Drug warriors in the United States have been lamenting the rise of the 'methamphetamine epidemic' since the early 1990s. While the overall rate of methamphetamine use in the United States is estimated to be quite small--8.6% of adults having tried it and 0.27% currently using it-- what has fueled the notion of a methamphetamine epidemic is that it does not neatly fit into longer-standing narratives about who uses drugs or areas where drug use takes place.
Methamphetamine was initially found to be a drug largely confined to suburban and rural regions of the country with usage being more prevalent amongst those who would describe themselves as 'white'. This stands in sharp contrast to previous narratives of illicit drugs that have focused on urban spaces and those racial others said to inhabit them: opium dens in Chinese districts, marijuana and Hispanic barrios, heroin, and later, crack cocaine in African American ghettos. While its use has spread, these initial patterns of consumption continue to dominate, frustrating performatives of the American Self as drug-free that are central to the discursive practices of the 'war on drugs'.
How then are authorities responding? In Montana, which reportedly ranks amongst the top ten states nationally in per capita treatment admissions for methamphetamine, the solution has been to initiate a slick advertising campaign by problematizing methamphetamine use as a 'consumer product marketing issue'.
As the Montana Meth Project website notes:
- Meth is a consumer product. It is readily available. It is affordably priced. It is distributed statewide through a very effective distribution channel. It has many product attributes that are perceived as attractive.
The idea then is to counter the positive perceptions of methamphetamine with a
- research-based marketing campaign—supported by community outreach and public policy initiatives—that realistically and graphically communicate the risks of methamphetamine to the youth of Montana.
And the campaign of print ads--many of which can be found in high school newspapers--are visually powerful and stunning. The models, compositions, and palettes are particularly reminiscent of the controversial 'heroin chic' adverts for Calvin Klein--waify young models looking sweaty and strung out-- with the mixture of image and copy provoking the same kind of shock as the infamous 'United Colours of Benetton' campaign. In these respects, these ads have successful embraced the 'consumer product marketing' motif to produce a high impact message.
However,in doing so, there is a dangerous and counter-productive individualism--central to consumerism-- underpinning the message. The Montana Meth Project's campaign relies on reductionist links to sexual deviancy, self-image, and disease that Curtis Marez has shown to have been central to American narratives of illicit drug use since the first laws prohibiting opium use were passed in the second half of the 19th century.
Any of the social issues outlined in the campaign--cultures of rape in correctional facilities, teenage sexual activity, prostitution, or infectious disease transmission--are extremely complex. Coding methamphetamine use as a necessary condition for their occurrence and/or localizing their presence among methamphetamine users is completely irresponsible. Is it really only methamphetamine users in Montana who must deal with these issues? Do all methamphetamine users really have to deal with them? For example, is it inevitable that if you use methamphetamine, you will be sexually assaulted in a prison?

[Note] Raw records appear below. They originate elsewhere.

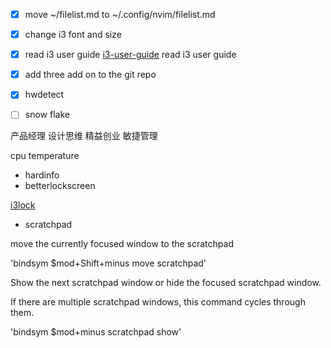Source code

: - [x] move ~/filelist.md to ~/.config/nvim/filelist.md
- [x] change i3 font and size
- [x] read i3 user guide
    [i3-user-guide](https://i3wm.org/docs/userguide.html#_opening_terminals_and_moving_around) read i3 user guide
- [x] add three add on to the git repo
- [x] hwdetect

- [ ] snow flake

产品经理
设计思维
精益创业
敏捷管理


cpu temperature


- hardinfo
- betterlockscreen

[i3lock](https://github.com/i3/i3lock)


- scratchpad

move the currently focused window to the scratchpad

'bindsym $mod+Shift+minus move scratchpad'

Show the next scratchpad window or hide the focused scratchpad window.

If there are multiple scratchpad windows, this command cycles through them.

'bindsym $mod+minus scratchpad show'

Moreover, the discursive framing that takes place both visually and textually shifts total blame onto those who may be subject to forms of violence, ill-health, or marginalization by implying that drug use has brought this--retributive?-- misfortune upon them. In other words, being vulnerable to infectious disease, sexual violence, or addiction is presented as arising directly from the consequences of personal choice.
As much as the images and copy may shock us--particularly given their close resemblance to typical consumer campaigns--it is the baseless assumptions about inevitable consequences and individual choice that makes this advertising campaign so problematic.